From: The Thorough Good Cook

Soups: 17. Potato or Parmentier Soup

I have given an alternative "fancy" title to this excellent pottage in remembrance of the philanthropist who was the first to introduce the potato into French cookery. Parmentier was a military apothecary, who, late in the last century, had learnt to believe in the dietetic value of the potato while serving with the French armies in Germany. At the outset he had to encounter the bitterest opposition both from the French Academy of Sciences and the French clergy. Who first declared the tuber to be poisonous; the latter denounced it as a, "Protestant" vegetable. Parmentier, however, succeeded in obtaining the support of Benjamin Franklin and of Lavoisier; but his triumph was completed when he induced Marie Antoinette to accept, and wear in her bosom, a bouquet of potato flowers. "La Liberte- et les Patatas" = "Liberty and Potatoes ", was a popular cry in Paris in the early days of the French Revolution; and the strip of ornamental garden of the Palace of the Tuileries was planted with seed potatoes.

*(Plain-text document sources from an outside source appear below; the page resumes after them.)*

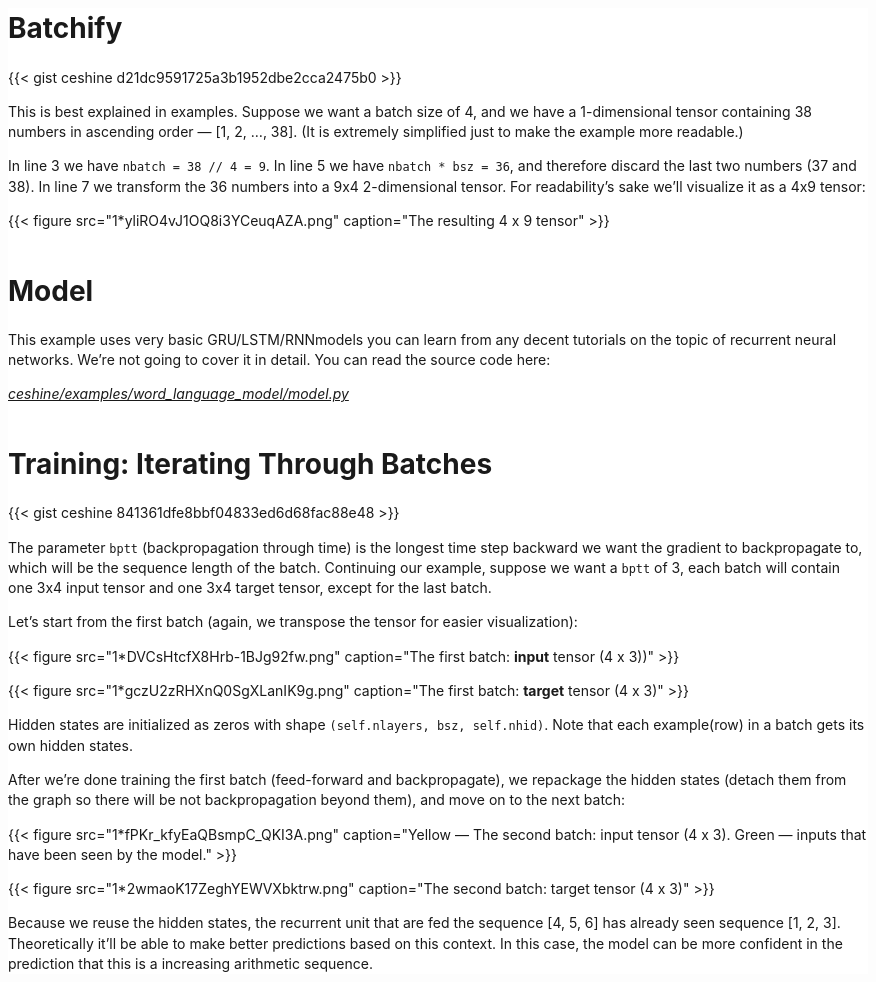 # Batchify

{{< gist ceshine d21dc9591725a3b1952dbe2cca2475b0 >}}

This is best explained in examples. Suppose we want a batch size of 4, and we have a 1-dimensional tensor containing 38 numbers in ascending order — [1, 2, …, 38]. (It is extremely simplified just to make the example more readable.)

In line 3 we have `nbatch = 38 // 4 = 9`. In line 5 we have `nbatch * bsz = 36`, and therefore discard the last two numbers (37 and 38). In line 7 we transform the 36 numbers into a 9x4 2-dimensional tensor. For readability’s sake we’ll visualize it as a 4x9 tensor:

{{< figure src="1*yliRO4vJ1OQ8i3YCeuqAZA.png" caption="The resulting 4 x 9 tensor" >}}

# Model

This example uses very basic GRU/LSTM/RNNmodels you can learn from any decent tutorials on the topic of recurrent neural networks. We’re not going to cover it in detail. You can read the source code here:

[*ceshine/examples/word_language_model/model.py*](https://github.com/ceshine/examples/blob/master/word_language_model/model.py)

# Training: Iterating Through Batches

{{< gist ceshine 841361dfe8bbf04833ed6d68fac88e48 >}}

The parameter `bptt` (backpropagation through time) is the longest time step backward we want the gradient to backpropagate to, which will be the sequence length of the batch. Continuing our example, suppose we want a `bptt` of 3, each batch will contain one 3x4 input tensor and one 3x4 target tensor, except for the last batch.

Let’s start from the first batch (again, we transpose the tensor for easier visualization):

{{< figure src="1*DVCsHtcfX8Hrb-1BJg92fw.png" caption="The first batch: **input** tensor (4 x 3))" >}}

{{< figure src="1*gczU2zRHXnQ0SgXLanIK9g.png" caption="The first batch: **target** tensor (4 x 3)" >}}

Hidden states are initialized as zeros with shape `(self.nlayers, bsz, self.nhid)`. Note that each example(row) in a batch gets its own hidden states.

After we’re done training the first batch (feed-forward and backpropagate), we repackage the hidden states (detach them from the graph so there will be not backpropagation beyond them), and move on to the next batch:

{{< figure src="1*fPKr_kfyEaQBsmpC_QKI3A.png" caption="Yellow — The second batch: input tensor (4 x 3). Green — inputs that have been seen by the model." >}}

{{< figure src="1*2wmaoK17ZeghYEWVXbktrw.png" caption="The second batch: target tensor (4 x 3)" >}}

Because we reuse the hidden states, the recurrent unit that are fed the sequence [4, 5, 6] has already seen sequence [1, 2, 3]. Theoretically it’ll be able to make better predictions based on this context. In this case, the model can be more confident in the prediction that this is a increasing arithmetic sequence.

Slice ten large Potatoes (kidneys are the best), blanch them; stew them in stock with two leeks and a head of celery tied up, and the crumb of a Frenh roll; when they break under the pressure of the finger, take out the bunch of herbs, and run the potatoes through a tammy; mix with a sufficient quantity of stock, clarify the whole, add a pinch of sugar and a little nutmeg. When serving, just after boiling point, mix in a pint of milk - nursery milk if you can get it and if you can afford it - a third of a pint of double cream and a pat of fresh butter. Pour the soup into a tureen with some blanched chervil; fried crusts as usual, to make it more toothsome. This is a cheap soup without the cream, and eminently relishable. You may also make a clear Parmentier soup by using; finely shredded potatoes mingled with shredded onions in the broth, and leaving out the milk and cream.